Action item ::
Find every line containing the word "descuento" in the records below; report only how many there are.

<<<<

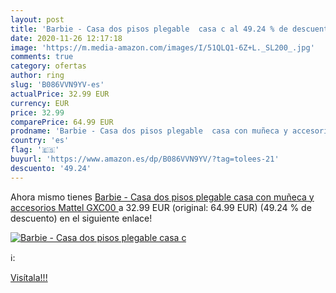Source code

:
 ```yaml
---
layout: post
title: 'Barbie - Casa dos pisos plegable  casa c al 49.24 % de descuento'
date: 2020-11-26 12:17:18
image: 'https://m.media-amazon.com/images/I/51QLQ1-6Z+L._SL200_.jpg'
comments: true
category: ofertas
author: ring
slug: 'B086VVN9YV-es'
actualPrice: 32.99 EUR
currency: EUR
price: 32.99
comparePrice: 64.99 EUR
prodname: 'Barbie - Casa dos pisos plegable  casa con muñeca y accesorios  Mattel GXC00 '
country: 'es'
flag: '🇪🇸'
buyurl: 'https://www.amazon.es/dp/B086VVN9YV/?tag=tolees-21'
descuento: '49.24'
---
```


Ahora mismo tienes [Barbie - Casa dos pisos plegable  casa con muñeca y accesorios  Mattel GXC00 ](https://www.amazon.es/dp/B086VVN9YV/?tag=tolees-21) a 32.99 EUR (original: 64.99 EUR) (49.24 %  de descuento) en el siguiente enlace!

[![Barbie - Casa dos pisos plegable  casa c](https://m.media-amazon.com/images/I/51QLQ1-6Z+L._SL200_.jpg)](https://www.amazon.es/dp/B086VVN9YV/?tag=tolees-21)

ℹ️:


[Visítala!!!](https://www.amazon.es/dp/B086VVN9YV/?tag=tolees-21)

>>>>

Solution for this problem ::
3